De nombreux agriculteur.rice.s avec lesquel.le.s nous travaillons possèdent des zones de leur exploitation qui se prêtent mieux à la production de services écosystémiques [qu’à d’autres utilisations] parce qu’elles se trouvent aux limites d’une propriété ou qu’elles sont sensibles sur le plan environnemental.

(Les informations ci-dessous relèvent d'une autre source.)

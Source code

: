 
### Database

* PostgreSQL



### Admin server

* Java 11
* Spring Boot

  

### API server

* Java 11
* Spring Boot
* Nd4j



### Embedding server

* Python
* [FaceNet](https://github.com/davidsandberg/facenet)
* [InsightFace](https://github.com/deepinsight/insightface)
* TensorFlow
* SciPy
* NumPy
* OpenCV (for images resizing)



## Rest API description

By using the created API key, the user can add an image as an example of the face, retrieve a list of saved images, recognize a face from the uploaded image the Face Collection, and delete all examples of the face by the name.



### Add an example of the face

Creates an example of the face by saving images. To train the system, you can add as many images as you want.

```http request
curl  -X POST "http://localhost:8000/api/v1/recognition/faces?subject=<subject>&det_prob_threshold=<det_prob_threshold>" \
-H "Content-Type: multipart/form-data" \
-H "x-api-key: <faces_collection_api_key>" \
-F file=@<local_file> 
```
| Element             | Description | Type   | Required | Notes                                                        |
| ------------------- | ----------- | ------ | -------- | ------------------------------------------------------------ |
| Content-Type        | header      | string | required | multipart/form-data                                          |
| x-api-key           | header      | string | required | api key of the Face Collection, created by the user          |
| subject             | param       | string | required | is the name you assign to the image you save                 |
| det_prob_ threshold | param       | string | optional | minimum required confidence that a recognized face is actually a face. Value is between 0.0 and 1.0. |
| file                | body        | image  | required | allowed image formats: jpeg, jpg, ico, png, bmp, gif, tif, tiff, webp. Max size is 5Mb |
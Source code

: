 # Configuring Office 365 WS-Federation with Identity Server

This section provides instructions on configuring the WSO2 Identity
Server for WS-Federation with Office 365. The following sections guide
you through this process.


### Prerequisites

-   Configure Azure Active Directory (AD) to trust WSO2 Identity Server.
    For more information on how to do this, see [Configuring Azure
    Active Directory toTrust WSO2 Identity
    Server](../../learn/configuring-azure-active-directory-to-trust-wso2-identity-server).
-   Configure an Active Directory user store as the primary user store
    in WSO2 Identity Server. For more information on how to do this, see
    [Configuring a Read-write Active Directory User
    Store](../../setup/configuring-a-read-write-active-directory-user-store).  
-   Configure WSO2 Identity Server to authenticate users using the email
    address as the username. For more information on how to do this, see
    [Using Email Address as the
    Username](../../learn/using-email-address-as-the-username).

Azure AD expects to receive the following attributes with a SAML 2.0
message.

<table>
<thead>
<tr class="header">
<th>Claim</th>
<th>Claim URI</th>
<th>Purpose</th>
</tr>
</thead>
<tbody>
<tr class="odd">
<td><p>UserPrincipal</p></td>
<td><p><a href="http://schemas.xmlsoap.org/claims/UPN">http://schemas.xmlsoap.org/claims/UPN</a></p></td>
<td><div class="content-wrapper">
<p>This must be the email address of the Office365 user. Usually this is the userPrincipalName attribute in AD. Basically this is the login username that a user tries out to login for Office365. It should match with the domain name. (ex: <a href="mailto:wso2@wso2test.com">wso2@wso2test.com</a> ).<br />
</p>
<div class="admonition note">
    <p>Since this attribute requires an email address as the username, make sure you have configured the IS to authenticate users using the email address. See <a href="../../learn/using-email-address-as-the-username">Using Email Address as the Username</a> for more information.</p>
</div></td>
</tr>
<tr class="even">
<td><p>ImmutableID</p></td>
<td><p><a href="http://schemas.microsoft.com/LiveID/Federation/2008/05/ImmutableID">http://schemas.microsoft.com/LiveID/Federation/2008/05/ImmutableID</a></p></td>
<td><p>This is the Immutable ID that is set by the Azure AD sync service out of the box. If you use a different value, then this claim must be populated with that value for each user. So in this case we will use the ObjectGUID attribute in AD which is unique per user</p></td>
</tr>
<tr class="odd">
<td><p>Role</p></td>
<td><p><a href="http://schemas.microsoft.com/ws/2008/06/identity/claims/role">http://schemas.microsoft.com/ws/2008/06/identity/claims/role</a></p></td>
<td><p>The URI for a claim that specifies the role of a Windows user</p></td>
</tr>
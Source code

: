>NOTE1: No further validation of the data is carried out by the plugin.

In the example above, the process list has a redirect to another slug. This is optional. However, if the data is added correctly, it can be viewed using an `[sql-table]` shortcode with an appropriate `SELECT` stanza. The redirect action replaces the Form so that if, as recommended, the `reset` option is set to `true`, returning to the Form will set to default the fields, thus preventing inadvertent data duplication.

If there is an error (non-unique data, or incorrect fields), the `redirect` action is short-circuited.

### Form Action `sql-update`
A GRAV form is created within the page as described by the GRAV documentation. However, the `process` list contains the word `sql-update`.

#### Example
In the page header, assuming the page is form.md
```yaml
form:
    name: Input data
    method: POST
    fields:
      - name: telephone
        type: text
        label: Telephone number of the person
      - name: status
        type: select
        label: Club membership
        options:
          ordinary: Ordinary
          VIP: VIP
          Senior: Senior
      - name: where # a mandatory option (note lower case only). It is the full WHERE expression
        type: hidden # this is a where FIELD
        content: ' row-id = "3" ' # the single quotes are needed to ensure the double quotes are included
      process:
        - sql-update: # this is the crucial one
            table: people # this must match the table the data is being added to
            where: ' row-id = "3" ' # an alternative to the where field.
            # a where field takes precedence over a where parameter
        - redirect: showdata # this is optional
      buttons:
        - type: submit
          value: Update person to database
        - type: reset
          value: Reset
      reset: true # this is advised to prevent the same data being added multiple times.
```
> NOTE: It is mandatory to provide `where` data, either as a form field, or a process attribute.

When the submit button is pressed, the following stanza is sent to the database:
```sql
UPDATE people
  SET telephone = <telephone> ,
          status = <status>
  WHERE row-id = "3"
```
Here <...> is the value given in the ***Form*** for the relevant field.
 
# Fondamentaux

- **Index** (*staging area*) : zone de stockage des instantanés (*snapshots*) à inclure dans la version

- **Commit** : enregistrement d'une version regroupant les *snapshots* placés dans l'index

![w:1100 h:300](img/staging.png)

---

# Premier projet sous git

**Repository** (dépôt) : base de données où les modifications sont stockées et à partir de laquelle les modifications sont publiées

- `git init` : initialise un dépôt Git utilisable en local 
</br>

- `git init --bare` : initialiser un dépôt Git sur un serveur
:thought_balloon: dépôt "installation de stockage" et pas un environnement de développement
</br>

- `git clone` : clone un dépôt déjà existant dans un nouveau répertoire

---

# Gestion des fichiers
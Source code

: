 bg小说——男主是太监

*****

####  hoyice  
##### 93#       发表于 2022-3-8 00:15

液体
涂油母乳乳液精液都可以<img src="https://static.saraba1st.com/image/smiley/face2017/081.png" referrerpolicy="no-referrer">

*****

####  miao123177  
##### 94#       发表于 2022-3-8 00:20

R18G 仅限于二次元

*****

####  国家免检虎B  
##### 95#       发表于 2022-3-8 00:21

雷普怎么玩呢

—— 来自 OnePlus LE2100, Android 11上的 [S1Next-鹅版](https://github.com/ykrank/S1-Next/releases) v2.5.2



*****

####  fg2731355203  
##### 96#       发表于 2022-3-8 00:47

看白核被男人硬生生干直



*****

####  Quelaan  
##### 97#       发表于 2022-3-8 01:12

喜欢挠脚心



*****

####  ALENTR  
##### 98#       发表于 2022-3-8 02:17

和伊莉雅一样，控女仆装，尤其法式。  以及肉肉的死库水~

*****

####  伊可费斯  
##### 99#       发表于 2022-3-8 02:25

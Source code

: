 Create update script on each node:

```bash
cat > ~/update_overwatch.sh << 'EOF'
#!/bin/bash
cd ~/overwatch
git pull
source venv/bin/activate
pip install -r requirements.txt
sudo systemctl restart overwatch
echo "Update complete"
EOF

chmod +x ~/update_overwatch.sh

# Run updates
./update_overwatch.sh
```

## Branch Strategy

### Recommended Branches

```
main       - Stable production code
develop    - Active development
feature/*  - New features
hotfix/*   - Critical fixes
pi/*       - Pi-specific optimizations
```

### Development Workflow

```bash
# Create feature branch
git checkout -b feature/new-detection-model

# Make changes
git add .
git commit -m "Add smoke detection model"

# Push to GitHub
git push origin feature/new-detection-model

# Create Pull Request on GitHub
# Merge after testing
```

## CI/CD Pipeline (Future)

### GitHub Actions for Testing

Il peut s’agir d’une zone où les animaux et la machinerie ne peuvent accéder jusqu’à tard dans l’année en raison de la présence d’eau dans le champ, d’espaces présentant des taux d’érosion plus élevés en raison du ruissèlement de l’eau de pluie provenant du champ, ou d’un petit champ difficile d’accès en raison de la machinerie plus récent et plus gros. Toutes ces zones peuvent convenir davantage à la création d’un milieu humide qu’à leur utilisation actuelle.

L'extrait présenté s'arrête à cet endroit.